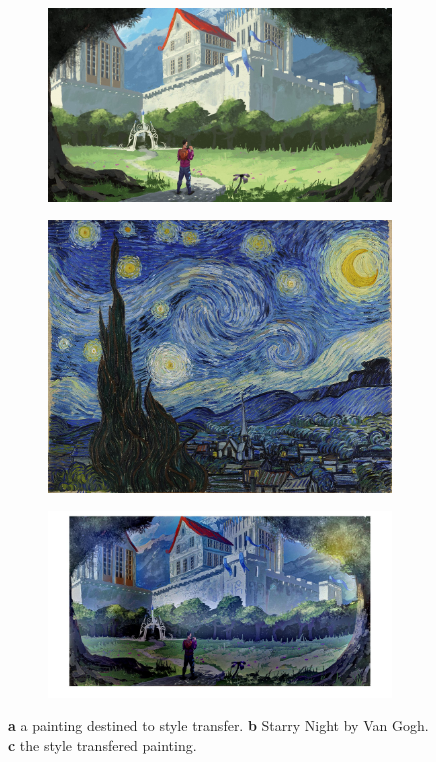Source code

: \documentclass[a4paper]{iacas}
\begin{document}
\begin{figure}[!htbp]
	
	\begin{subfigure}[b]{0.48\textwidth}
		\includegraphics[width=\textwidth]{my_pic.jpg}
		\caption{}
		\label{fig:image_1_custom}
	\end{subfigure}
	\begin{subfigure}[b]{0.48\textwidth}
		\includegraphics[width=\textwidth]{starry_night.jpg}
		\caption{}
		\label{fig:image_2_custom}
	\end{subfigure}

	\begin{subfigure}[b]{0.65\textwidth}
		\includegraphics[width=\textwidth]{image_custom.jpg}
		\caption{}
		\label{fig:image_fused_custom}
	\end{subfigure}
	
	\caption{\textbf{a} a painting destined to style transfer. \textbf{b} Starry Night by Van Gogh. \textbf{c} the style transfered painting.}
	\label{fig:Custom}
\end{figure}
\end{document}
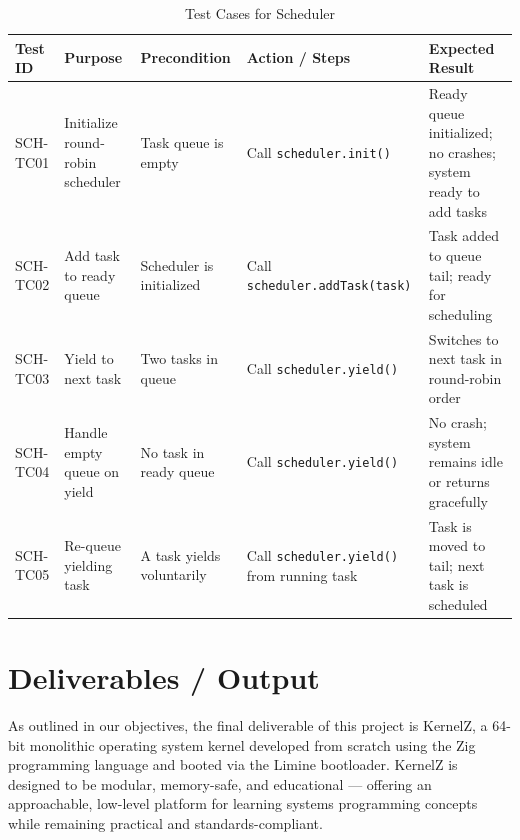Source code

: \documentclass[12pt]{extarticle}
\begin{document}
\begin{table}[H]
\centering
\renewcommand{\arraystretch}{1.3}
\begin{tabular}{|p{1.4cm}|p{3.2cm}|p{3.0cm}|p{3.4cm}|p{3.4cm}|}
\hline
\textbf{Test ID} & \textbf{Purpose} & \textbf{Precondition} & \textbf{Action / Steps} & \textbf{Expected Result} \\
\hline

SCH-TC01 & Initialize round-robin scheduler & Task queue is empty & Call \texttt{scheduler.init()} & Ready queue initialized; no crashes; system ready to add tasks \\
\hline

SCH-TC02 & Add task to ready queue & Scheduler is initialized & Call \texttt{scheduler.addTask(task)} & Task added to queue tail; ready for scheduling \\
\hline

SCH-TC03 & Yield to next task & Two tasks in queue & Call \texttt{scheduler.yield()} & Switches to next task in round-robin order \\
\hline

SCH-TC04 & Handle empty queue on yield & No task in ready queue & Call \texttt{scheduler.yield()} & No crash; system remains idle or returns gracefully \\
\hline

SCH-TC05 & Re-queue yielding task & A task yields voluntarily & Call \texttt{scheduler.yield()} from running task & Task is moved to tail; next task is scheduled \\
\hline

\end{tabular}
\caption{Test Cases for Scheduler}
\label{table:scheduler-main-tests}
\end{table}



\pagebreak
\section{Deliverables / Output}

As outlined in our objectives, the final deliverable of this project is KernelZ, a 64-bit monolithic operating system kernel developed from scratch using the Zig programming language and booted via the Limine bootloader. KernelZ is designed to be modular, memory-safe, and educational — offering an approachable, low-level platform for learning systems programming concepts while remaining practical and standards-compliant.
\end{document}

════

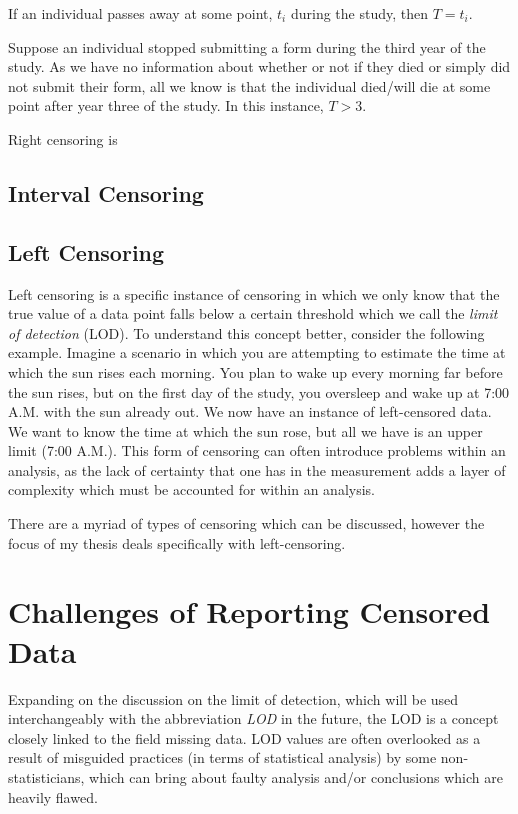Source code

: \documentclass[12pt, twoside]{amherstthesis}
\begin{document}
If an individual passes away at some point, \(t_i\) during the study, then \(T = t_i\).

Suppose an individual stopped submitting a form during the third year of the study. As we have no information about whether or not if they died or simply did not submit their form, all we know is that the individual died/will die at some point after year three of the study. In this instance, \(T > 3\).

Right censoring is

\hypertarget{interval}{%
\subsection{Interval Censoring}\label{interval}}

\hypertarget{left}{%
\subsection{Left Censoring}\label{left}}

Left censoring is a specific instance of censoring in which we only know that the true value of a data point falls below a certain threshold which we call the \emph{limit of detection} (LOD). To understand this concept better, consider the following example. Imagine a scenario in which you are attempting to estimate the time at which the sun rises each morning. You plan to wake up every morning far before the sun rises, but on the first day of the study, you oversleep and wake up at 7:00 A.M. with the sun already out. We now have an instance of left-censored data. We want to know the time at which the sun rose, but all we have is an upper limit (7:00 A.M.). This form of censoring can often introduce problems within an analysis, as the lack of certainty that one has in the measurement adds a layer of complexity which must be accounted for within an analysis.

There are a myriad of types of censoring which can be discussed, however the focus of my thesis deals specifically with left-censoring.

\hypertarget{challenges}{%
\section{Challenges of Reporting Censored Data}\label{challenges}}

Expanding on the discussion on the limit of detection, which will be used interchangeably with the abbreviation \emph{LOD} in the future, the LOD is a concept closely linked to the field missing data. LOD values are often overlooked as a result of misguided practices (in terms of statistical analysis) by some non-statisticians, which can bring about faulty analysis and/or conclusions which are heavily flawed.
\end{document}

════

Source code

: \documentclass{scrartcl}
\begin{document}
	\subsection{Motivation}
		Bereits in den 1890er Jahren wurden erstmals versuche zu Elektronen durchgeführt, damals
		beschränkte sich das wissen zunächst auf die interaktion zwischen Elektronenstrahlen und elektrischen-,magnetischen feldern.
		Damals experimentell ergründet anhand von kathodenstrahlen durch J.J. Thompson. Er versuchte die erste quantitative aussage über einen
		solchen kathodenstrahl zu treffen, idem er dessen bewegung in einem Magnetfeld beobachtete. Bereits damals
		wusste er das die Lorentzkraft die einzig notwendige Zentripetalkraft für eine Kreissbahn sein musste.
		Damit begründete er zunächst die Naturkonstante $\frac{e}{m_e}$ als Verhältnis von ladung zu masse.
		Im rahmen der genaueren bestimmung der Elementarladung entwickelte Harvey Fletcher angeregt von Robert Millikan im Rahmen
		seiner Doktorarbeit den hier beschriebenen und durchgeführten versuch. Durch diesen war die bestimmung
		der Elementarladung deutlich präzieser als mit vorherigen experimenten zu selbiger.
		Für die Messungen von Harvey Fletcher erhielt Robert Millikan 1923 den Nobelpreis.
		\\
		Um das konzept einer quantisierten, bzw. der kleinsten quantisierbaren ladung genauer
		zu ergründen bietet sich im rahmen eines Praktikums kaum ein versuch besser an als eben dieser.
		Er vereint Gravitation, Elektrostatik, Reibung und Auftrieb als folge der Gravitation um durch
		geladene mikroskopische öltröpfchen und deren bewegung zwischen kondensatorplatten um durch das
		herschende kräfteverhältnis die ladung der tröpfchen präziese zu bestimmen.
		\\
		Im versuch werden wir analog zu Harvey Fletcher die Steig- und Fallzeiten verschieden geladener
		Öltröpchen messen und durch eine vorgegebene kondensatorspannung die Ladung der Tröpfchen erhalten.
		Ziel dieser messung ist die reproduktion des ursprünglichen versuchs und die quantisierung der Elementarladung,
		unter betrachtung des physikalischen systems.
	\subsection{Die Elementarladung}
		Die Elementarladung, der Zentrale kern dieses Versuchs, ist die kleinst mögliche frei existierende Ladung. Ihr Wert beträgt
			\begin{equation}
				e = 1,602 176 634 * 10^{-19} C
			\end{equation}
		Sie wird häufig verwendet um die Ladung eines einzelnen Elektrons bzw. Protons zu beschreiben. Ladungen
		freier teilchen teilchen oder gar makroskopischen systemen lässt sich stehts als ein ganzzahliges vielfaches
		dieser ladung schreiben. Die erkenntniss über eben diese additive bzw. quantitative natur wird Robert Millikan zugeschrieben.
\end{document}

════

Your task is to copy every line of the entries that contains the string "rahmen".

		Im rahmen der genaueren bestimmung der Elementarladung entwickelte Harvey Fletcher angeregt von Robert Millikan im Rahmen
		zu ergründen bietet sich im rahmen eines Praktikums kaum ein versuch besser an als eben dieser.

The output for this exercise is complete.